With this, `renv` will download and install the requisite packages as
appropriate when the image is created. Any new containers created from this
image will hence have those R packages installed and visible at run-time.


## Dynamically Provisioning R Libraries with renv

The aforementioned approach is useful if you have multiple applications with
identical package requirements. However, on occasion, one will have multiple
applications built from a single base image, but each application will have
its own independent R package requirements. In this case, rather than including
the package dependencies in the image itself, it would be preferable for each
container to provision its own library at run-time, based on that application's
`renv.lock` lockfile.

In effect, this is as simple as ensuring that `renv::restore()` happens at
container run-time, rather than image build time. However, on its own,
`renv::restore()` is slow -- it needs to download and install packages, which
could take prohibitively long if an application needs to be run repeatedly.
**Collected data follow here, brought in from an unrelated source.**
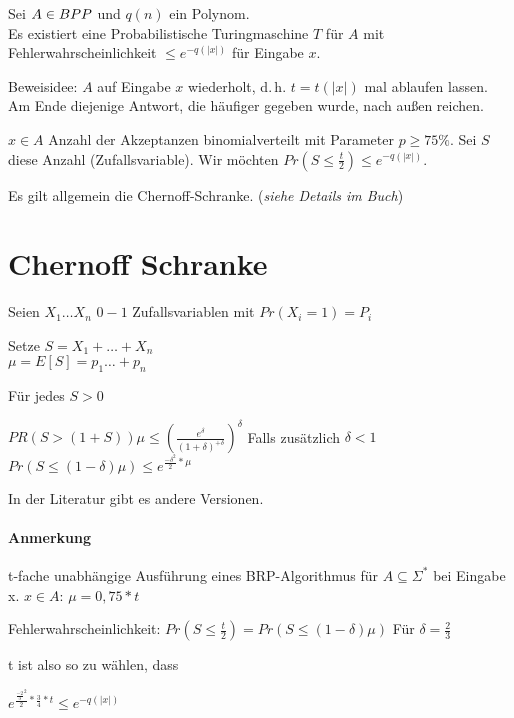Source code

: \begin{satz}
    Sei $A \in BPP$ und $q(n)$ ein Polynom.
    \\
    Es existiert eine Probabilistische Turingmaschine $T$ für $A$
    mit Fehlerwahrscheinlichkeit $\leq e^{-q(|x|)}$ für Eingabe $x$.
\end{satz}
\begin{beweis}
    Beweisidee: $A$ auf Eingabe $x$ wiederholt, d.\,h. $t = t(|x|)$ mal ablaufen lassen.
    Am Ende diejenige Antwort, die häufiger gegeben wurde, nach außen reichen.

    $x \in A$ Anzahl der Akzeptanzen binomialverteilt mit Parameter $p \geq 75\%$.
    Sei $S$ diese Anzahl (Zufallsvariable).
    Wir möchten $Pr(S \leq \frac{t}{2}) \leq e^{-q(|x|)}$.

    Es gilt allgemein die Chernoff-Schranke.
    (\textit{siehe Details im Buch})

\end{beweis}


\section{Chernoff Schranke}
Seien $X_1 \dots X_n$ $0-1$
Zufallsvariablen mit $Pr(X_i=1) = P_i$

Setze $S=X_1 + \dots + X_n$ \\
$\mu = E[S] = p_1 \dots  + p_n$

Für jedes $S > 0$

$PR (S>(1+S)) \mu \leq (\frac{e^\delta}{(1+\delta)^{+\delta}})^\delta$
Falls zusätzlich $\delta < 1$ \\
$Pr(S\leq (1- \delta) \mu ) \leq e^{\frac{- \delta^2}{2} * \mu}$

In der Literatur gibt es andere Versionen.

\paragraph{Anmerkung}
t-fache unabhängige Ausführung eines BRP-Algorithmus für
$A\subseteq \Sigma^*$ bei Eingabe x. $x \in A$: $\mu = 0,75 * t$

Fehlerwahrscheinlichkeit:
$Pr(S\leq \frac{t}{2}) = Pr(S \leq (1 - \delta) \mu)$
Für $\delta = \frac{2}{3}$

t ist also so zu wählen, dass

$e ^ {\frac{\frac{-2}{3}^2}{2} * \frac{3}{4} * t} \leq e^{-q(|x|)}$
The `renv` package cache can be used to help ameliorate this issue. When
the cache is enabled, whenever `renv` attempts to install or restore an
R package, it first checks to see whether that package is already available
within the `renv` cache. If it is, that instance of the package is linked
into the project library. Otherwise, the package is first installed into
the `renv` cache, and then that newly-installed copy is linked for use
in the project.

In effect, if the `renv` cache is available, you should only need to pay the
cost of package installation once -- after that, the newly-installed package
will be available for re-use across different projects. At the same time,
each project's package library will remain independent and isolated from one
another, so installing a package within one container won't affect another
container.

However, by default, each Docker container will have its own independent
filesystem. Ideally, we'd like for _all_ containers launched from a particular
image to have access to the same `renv` cache. To accomplish this, we'll have
to tell each container to use an `renv` cache located on a shared mount.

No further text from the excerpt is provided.